Perhaps it’s because the word – like so many others – gets entangled with value judgments. In this, “natural” takes up the burden that “terroir” used to carry. Some of the most passionate defenders of the concept can be regularly seen to have – maybe subconsciously, maybe not – entirely conflated the term with “wines they like.” When a wine comes along made exactly as they’d prefer, but far outside their stylistic preferences, they start protesting that it can’t be natural and looking for redefinitions that will exclude it. This is ludicrous. “Natural” is prescriptive, it has some limited ability to be descriptive, but it is not and cannot be qualitative. That’s not to say that one can’t prefer natural wines for reasons aside from the organoleptic. But “natural” is not a synonym for “good,” and it was never intended to be.


On a personal level, one of the biggest reasons I appreciate the growing presence of natural wine is the pressure it exerts on winemakers who’ve never met an intervention they don’t like. I don’t expect many of them to change, and certainly control-oriented industrialists never will. But others will. More might reconsider what they do, maybe making a little tweak here or there, perhaps experimenting outside the borders of “what they’ve always done” to see if quality can be achieved in a different way. The more important outcome, to me, is that producers are under increasing pressure to be more transparent about what they do. What did they add? What did they adjust? And why?

These very questions are themselves too often taken as value judgments. This, too, is ludicrous. I am in no way dismissive of the impulse and the frequent need to intervene, sometimes aggressively, to shepherd a wine from grape to saleable bottle. And some of my favorite wines are the result of intense intervention. But centuries of furtive meddling have served no one except the true industrialists, whose practices are thus fully legitimized. And the secrecy not only fails to increase knowledge, but leads to confusion and premature didacticism on the part of insufficiently educated wine folk…consumers, yes, but even sometimes those in the biz. If the obsessive focus on practice brought by natural wines serves to turn up the intensity of revelatory light, there’s not a single bad thing to be said about that.


Last year I penned an essay on the qualities and difficulties of the natural wine scene in Paris. I’m in the midst of another extended stay in that glorious city, and have as a matter of choice been rather immersed in the stuff. And so it’s been interesting to reexamine my former conclusions.

Has anything changed? Yes and no. There are even more natural wine bars and restaurants than before, which is a testament to their success (some of the old stalwarts have even expanded). That’s the first “yes.”

The “no” is that at such establishments, vinous apartheid more or less continues to reign. That’s a loaded term, so let me clarify that I mean it in a value-neutral sense. Natural wine lists mostly remain natural wine lists, full stop. If there’s a wine bar or restaurant that fully embraces naturalia yet allows their stock to be dominated by qualitative rather than definitional concerns, I haven’t seen it (which is not to say that it doesn’t exist; one can’t go everywhere, or at least my liver certainly can’t).
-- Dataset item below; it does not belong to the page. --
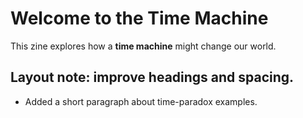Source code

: # Welcome to the Time Machine
This zine explores how a ****time machine**** might change our world.
## Layout note: improve headings and spacing.
- Added a short paragraph about time-paradox examples.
And that, of course, is fine; I would no more criticize a restaurant for being exclusively “natural” than I would for specializing in crêpes. I still think an opportunity is being missed to broaden the concept, but I’m not a business owner.

It’s probably true that there’s more bad natural wine than there used to be. No surprise there. I don’t mean that the wines have gotten worse, I mean that there’s some trend jumping, and a quantity of product that appears to be more the result of fermented ideology than fermented grapes. It’s certainly true that there’s more similar-tasting natural wine than before, due to the leavening effects of semi-carbonic maceration and other asymptotic techniques. I like these cute, fresh little vins de soif, as they’re often called, but a steady diet of them across appellations and grapes gets repetitive and frustrating; I don’t want every grape, from every appellation, to taste like either gamay or pétillant orange wine.

There’s a second “yes,” however, and it’s a welcome development. It’s been a bit of a joke amongst wine geeks, over the years, that Lapierre has somehow found itself the sole representative of natural wine on hundreds of wine lists and store shelves ‘round the world. Good for Lapierre, and good for people who know and love the wines, but that’s no longer quite true. Major retailers here are now more or less compelled to feature natural wines somewhere in their square footage meterage. Good restaurants have more and more options from the natural side of things, and they tend to be the better examples of same. That’s the merging of preferences that I’d hoped for; that “natural” not be an exclusive end in itself, but just another choice among a diversity thereof. Because only then can it directly influence the conversation outside a small circle of oenophilic obsessives.


And yet, despite all the above, it remains true that natural wine is a niche. A micro-niche. Given that its practices are highly unlikely to be scalable to the mass market, that’s all it will ever be. There is so much written, pro and con, about natural wine that it would be easy for a causal observer to conclude that the market was awash in the stuff. It isn’t, and in places that aren’t Paris (or, I’m told, Japan), finding more than a token bottle is like seeking an unsulfured needle in a volatile haystack.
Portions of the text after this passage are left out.